#### What to work on
State the number of lines in the records underneath where the word "value" turns up, and say nothing else.

#### Records shown
((
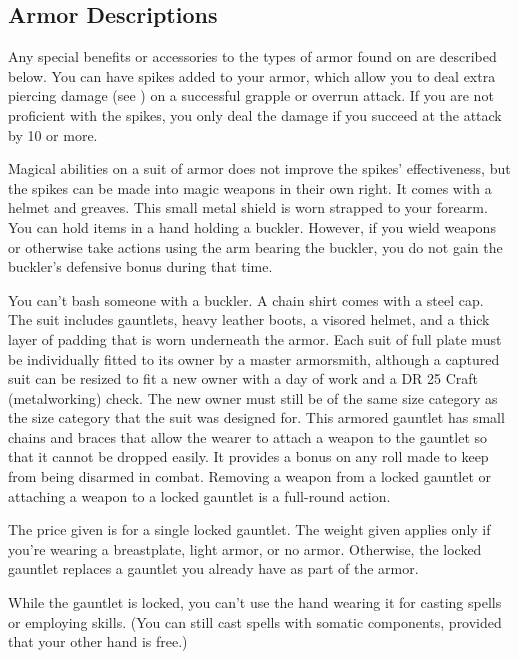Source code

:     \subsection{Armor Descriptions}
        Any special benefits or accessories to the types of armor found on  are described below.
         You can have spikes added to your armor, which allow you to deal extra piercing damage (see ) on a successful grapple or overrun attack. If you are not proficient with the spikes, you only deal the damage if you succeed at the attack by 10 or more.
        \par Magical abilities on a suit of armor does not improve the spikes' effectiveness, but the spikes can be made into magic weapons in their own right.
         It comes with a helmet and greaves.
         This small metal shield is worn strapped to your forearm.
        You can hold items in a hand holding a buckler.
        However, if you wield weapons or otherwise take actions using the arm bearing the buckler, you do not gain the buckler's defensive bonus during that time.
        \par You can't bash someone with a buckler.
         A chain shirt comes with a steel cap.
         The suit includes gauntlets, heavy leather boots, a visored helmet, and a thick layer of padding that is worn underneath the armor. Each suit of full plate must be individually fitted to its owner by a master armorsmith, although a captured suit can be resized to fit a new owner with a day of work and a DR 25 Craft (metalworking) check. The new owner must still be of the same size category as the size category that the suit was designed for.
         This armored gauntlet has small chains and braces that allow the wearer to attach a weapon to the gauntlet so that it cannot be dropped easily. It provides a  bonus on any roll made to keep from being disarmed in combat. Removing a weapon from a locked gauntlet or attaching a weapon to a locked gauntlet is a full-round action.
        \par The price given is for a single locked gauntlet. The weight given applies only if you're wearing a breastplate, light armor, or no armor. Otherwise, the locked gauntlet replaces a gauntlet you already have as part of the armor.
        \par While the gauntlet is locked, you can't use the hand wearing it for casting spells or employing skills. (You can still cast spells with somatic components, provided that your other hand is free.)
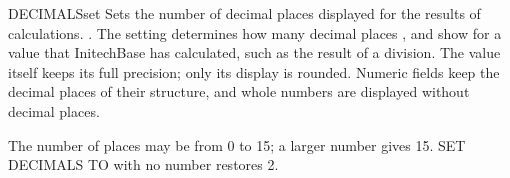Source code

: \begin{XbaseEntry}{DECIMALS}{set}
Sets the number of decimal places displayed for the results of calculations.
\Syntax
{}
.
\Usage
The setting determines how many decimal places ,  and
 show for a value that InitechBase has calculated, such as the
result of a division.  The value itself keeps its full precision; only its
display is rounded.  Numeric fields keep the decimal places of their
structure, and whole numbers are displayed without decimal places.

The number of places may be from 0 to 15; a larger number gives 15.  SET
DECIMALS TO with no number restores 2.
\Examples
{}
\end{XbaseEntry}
))
((
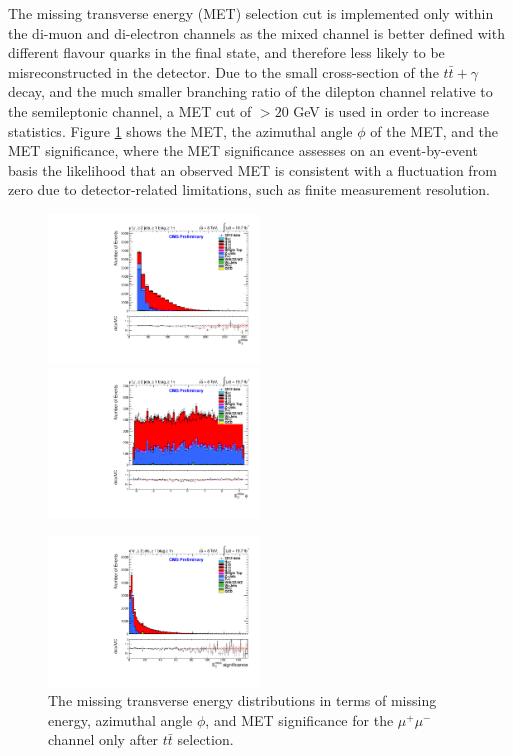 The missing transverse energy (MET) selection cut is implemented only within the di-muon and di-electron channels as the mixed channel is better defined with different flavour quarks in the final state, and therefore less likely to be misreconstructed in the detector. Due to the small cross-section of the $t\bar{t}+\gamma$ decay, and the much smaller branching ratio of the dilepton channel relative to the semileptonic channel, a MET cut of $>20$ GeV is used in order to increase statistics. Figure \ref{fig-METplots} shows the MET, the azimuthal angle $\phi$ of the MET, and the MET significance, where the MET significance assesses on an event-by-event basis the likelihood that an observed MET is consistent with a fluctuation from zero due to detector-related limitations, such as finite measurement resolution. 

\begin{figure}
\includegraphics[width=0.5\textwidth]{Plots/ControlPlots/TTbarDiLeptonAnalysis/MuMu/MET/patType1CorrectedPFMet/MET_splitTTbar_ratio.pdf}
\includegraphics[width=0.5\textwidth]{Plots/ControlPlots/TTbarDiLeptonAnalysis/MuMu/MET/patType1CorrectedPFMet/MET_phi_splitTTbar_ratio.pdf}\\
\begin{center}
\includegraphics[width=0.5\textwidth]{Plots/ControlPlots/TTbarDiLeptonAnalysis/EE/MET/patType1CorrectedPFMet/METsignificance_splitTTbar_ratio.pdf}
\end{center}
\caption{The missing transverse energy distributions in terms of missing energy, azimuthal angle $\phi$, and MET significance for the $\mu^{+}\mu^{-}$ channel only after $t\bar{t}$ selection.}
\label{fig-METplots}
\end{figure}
))
((
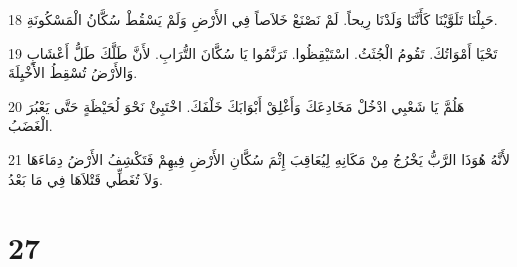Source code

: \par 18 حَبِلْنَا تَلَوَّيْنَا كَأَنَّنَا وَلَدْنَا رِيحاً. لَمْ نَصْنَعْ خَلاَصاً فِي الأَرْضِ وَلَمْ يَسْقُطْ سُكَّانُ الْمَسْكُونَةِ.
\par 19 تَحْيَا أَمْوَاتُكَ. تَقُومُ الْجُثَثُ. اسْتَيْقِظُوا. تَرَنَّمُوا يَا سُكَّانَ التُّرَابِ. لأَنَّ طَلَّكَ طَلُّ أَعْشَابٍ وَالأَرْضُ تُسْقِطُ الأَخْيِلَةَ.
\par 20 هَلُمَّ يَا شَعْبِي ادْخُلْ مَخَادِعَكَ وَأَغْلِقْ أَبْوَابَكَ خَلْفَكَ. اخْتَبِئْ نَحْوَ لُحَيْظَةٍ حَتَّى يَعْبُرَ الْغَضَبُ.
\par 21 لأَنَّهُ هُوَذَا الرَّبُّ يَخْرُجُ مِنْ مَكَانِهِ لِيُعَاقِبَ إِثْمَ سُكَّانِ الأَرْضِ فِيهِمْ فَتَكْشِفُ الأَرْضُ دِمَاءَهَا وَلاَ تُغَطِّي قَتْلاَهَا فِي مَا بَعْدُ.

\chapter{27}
))
#### Answer space
2